## WHAT YOU NEED TO DO
Search for the word "clubs" in the entries. Each line that holds it should be copied.
----
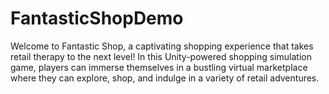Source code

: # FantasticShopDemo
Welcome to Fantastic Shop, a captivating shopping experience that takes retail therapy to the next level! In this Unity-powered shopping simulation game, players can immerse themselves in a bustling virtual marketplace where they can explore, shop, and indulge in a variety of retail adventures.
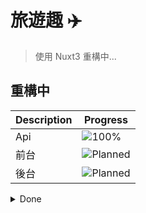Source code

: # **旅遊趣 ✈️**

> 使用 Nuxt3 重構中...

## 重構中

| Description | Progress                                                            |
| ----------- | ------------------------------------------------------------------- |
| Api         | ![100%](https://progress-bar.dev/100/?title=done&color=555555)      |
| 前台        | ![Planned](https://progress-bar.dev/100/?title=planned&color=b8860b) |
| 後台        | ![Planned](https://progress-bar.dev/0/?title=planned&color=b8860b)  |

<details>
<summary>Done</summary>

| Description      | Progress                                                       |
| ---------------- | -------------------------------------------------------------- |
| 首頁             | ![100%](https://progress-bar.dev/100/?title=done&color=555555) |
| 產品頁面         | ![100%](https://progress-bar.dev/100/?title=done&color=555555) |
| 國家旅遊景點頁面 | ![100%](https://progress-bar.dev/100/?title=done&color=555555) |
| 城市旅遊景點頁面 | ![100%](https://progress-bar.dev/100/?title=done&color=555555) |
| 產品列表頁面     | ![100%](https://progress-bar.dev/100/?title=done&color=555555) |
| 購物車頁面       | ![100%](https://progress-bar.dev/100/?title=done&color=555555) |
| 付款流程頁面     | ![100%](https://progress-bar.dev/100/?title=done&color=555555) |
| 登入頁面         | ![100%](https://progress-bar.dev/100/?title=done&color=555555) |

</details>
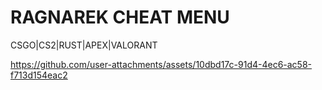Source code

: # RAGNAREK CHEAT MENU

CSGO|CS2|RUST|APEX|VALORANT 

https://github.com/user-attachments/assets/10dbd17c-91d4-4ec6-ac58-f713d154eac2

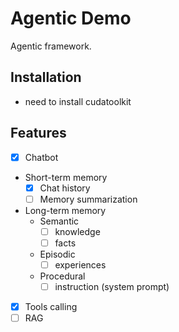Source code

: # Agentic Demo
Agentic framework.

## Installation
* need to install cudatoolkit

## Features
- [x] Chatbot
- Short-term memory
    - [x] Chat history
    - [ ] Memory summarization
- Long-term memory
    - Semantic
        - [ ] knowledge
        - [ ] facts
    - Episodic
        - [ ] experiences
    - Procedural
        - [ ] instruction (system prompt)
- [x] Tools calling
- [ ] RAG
----
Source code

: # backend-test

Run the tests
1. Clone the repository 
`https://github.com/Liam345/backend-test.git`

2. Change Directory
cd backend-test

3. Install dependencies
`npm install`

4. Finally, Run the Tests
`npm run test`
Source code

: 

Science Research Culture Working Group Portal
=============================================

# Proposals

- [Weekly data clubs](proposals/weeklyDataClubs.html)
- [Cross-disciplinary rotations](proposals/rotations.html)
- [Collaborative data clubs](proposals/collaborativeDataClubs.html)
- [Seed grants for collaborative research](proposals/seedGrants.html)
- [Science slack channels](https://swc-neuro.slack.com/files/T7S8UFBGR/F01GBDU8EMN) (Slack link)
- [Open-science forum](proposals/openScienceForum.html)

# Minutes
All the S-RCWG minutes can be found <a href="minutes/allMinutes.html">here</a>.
----
## SOLUTION TO THE EXERCISE
- [Weekly data clubs](proposals/weeklyDataClubs.html)
- [Collaborative data clubs](proposals/collaborativeDataClubs.html)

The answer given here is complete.